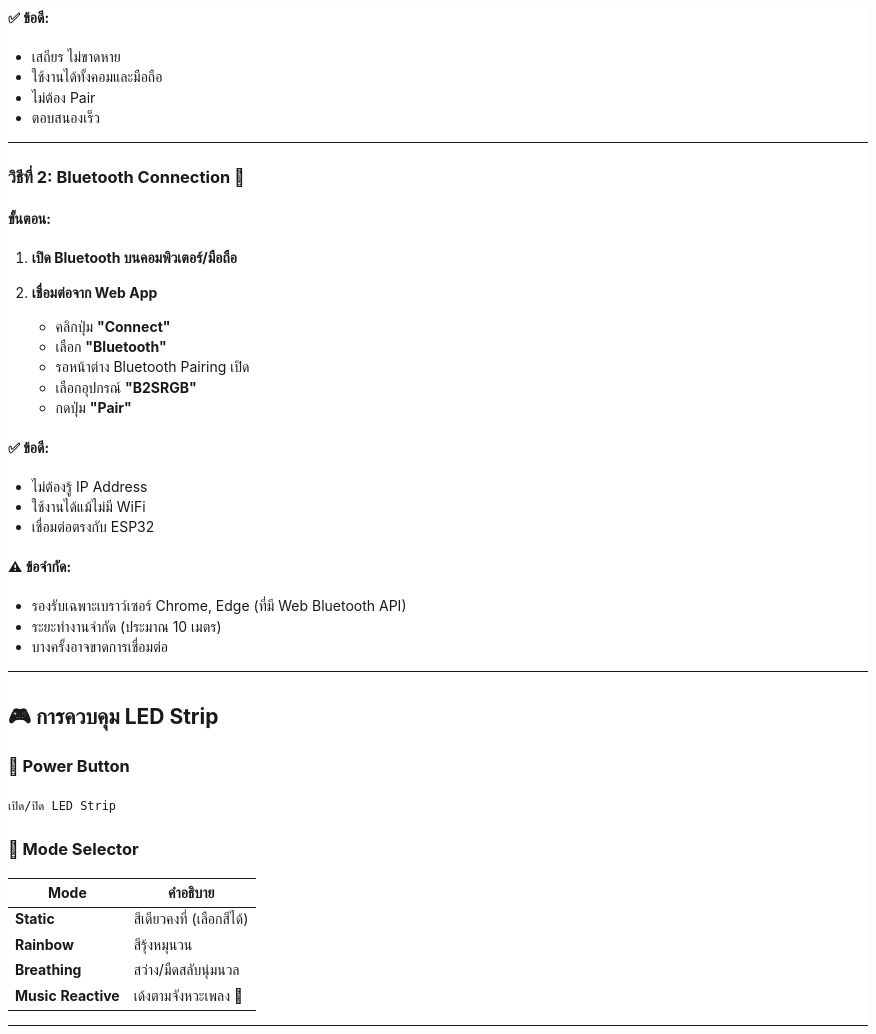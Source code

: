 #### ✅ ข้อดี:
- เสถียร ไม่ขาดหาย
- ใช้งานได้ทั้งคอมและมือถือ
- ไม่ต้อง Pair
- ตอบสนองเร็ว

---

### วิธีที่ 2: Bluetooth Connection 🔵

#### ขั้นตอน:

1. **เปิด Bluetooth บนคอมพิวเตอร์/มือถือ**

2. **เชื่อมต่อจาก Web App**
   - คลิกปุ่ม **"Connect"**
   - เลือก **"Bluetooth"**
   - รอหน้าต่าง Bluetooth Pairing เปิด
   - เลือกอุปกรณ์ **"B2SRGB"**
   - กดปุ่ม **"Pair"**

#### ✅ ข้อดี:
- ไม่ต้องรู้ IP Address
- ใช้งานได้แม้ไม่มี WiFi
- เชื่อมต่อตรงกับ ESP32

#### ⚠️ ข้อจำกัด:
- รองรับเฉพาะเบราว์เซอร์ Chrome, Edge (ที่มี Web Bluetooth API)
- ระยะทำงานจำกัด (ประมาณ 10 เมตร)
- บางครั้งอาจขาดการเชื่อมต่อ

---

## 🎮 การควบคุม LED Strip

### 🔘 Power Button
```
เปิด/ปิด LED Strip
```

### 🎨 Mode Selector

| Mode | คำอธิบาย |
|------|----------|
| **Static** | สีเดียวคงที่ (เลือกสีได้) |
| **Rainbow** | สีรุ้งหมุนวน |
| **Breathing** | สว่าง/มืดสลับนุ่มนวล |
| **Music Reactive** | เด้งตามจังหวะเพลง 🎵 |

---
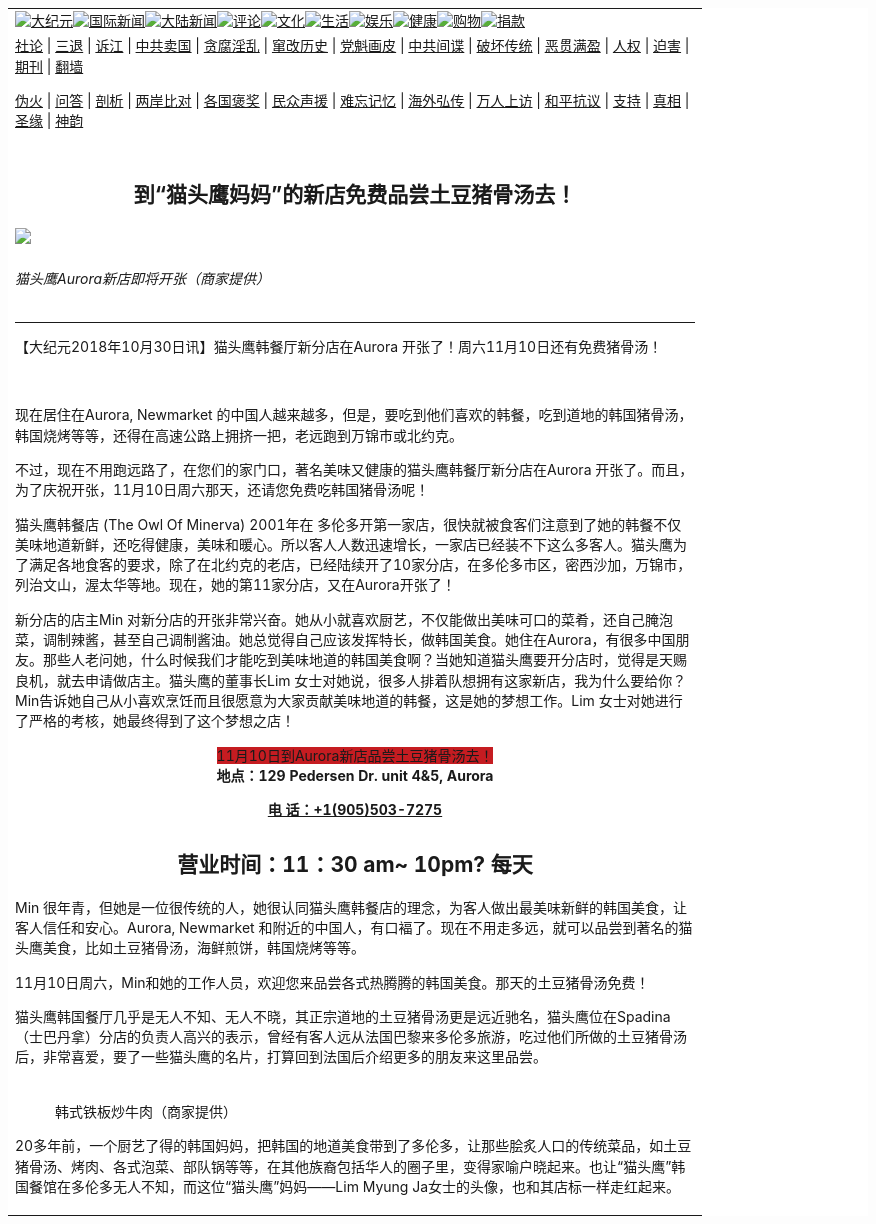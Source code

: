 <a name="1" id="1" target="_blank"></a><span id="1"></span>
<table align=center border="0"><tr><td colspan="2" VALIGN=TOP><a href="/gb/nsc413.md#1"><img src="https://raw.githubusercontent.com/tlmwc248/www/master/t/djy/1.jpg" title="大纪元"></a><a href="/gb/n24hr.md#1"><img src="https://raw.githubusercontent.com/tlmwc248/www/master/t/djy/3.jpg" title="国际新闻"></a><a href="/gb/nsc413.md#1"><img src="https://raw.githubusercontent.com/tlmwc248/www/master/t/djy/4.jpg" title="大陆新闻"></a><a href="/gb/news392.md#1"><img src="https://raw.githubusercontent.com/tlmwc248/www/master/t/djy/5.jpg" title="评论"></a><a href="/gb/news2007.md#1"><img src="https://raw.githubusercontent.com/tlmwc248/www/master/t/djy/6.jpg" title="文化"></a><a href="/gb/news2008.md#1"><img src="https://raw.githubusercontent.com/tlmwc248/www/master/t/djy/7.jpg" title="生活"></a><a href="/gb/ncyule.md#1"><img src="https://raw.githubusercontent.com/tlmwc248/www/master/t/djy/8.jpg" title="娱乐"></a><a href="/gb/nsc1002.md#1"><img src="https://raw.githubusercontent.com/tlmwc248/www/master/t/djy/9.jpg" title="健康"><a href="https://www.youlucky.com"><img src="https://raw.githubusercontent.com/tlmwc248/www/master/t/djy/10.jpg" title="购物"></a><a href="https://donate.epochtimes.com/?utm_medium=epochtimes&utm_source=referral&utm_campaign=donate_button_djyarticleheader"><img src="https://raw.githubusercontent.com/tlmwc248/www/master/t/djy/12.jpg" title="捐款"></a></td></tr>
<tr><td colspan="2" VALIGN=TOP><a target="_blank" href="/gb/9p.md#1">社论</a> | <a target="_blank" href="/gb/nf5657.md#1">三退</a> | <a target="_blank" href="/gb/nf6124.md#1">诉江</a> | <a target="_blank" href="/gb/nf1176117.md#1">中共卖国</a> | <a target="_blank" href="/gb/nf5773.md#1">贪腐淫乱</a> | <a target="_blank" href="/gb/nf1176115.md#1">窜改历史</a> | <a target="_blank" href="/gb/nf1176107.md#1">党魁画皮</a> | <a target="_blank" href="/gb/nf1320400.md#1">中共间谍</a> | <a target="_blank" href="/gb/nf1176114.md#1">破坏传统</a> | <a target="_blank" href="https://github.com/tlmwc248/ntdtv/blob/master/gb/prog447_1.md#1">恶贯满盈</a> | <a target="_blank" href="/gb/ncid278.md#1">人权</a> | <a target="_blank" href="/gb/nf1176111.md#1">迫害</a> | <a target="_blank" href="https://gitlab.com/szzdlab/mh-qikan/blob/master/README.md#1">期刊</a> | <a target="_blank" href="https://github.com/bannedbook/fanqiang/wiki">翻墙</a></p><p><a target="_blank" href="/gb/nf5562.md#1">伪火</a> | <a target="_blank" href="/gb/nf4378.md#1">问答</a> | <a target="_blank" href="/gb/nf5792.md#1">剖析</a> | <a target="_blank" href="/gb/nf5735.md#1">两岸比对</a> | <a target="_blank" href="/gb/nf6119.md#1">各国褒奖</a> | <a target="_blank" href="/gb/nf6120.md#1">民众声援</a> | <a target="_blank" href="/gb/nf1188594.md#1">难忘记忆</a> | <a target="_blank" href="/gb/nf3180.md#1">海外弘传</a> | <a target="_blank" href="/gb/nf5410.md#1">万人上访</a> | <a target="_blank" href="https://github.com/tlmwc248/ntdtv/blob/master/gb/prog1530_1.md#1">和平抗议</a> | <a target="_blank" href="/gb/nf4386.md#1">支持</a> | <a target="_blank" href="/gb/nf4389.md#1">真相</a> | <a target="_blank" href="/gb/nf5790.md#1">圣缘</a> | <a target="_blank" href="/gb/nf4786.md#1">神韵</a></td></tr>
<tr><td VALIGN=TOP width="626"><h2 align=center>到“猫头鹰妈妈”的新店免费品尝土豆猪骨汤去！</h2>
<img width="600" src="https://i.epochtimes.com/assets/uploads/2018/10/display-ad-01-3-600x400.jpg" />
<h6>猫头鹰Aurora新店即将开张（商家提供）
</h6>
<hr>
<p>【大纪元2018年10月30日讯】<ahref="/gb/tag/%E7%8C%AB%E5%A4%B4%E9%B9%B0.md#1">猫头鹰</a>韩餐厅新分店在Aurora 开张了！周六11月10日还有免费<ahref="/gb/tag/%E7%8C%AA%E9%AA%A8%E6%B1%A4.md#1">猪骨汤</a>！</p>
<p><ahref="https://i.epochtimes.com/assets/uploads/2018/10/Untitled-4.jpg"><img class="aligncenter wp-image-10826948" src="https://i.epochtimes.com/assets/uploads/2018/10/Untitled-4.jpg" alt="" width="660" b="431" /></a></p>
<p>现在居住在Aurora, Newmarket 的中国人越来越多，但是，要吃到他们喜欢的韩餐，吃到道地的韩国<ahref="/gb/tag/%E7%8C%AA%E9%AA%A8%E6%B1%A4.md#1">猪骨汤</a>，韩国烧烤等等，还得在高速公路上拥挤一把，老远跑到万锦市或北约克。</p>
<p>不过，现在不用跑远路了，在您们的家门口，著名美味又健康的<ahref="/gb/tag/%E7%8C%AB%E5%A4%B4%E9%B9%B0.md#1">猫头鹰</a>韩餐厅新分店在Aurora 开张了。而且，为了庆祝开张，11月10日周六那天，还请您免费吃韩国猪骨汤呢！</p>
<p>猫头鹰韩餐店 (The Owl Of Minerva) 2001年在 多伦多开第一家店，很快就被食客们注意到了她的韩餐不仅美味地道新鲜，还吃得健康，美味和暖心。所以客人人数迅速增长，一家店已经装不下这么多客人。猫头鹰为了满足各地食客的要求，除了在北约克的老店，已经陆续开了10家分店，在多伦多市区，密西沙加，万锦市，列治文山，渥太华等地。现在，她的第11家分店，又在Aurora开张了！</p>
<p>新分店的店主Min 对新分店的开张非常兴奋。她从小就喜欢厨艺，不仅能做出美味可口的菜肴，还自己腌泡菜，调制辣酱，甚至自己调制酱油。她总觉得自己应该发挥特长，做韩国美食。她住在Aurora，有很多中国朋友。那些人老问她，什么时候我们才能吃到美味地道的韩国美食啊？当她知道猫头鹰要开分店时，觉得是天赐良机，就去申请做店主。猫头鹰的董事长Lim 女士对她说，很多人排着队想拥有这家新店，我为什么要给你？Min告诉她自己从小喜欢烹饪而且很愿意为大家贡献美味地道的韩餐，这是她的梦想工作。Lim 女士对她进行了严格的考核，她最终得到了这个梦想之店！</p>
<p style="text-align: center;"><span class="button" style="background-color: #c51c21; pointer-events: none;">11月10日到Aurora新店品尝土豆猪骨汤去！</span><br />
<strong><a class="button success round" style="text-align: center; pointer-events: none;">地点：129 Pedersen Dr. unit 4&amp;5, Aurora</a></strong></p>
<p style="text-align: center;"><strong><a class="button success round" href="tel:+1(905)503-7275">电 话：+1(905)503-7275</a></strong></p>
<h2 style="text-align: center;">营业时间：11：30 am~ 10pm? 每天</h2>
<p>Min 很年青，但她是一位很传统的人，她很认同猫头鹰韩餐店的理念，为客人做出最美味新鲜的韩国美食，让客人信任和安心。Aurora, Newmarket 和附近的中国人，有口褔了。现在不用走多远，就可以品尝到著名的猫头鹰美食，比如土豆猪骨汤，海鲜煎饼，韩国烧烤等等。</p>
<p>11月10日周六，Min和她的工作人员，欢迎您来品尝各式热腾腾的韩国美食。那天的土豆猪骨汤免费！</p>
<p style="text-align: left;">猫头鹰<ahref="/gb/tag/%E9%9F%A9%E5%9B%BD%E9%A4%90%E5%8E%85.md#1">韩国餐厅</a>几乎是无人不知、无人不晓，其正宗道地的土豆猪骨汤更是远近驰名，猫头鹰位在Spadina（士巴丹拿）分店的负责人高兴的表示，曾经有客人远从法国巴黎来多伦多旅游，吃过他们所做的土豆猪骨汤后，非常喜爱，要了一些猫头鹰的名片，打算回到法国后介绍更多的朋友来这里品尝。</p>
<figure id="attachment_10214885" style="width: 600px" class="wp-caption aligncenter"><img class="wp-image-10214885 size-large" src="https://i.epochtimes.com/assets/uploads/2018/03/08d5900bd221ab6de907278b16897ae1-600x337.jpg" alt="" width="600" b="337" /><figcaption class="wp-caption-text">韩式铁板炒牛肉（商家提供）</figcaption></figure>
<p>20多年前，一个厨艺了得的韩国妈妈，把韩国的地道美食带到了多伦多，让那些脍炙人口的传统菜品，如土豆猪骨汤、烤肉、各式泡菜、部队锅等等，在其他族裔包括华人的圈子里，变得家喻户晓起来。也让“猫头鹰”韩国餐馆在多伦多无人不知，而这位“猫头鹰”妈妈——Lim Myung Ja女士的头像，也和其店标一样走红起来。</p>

[TASK DESCRIPTION]:
Reproduce all lines from the records above that include the word "none".

[WRITTEN RESPONSE]:
<p style="text-align: center;"><span class="button" style="background-color: #c51c21; pointer-events: none;">11月10日到Aurora新店品尝土豆猪骨汤去！</span><br />
<strong><a class="button success round" style="text-align: center; pointer-events: none;">地点：129 Pedersen Dr. unit 4&amp;5, Aurora</a></strong></p>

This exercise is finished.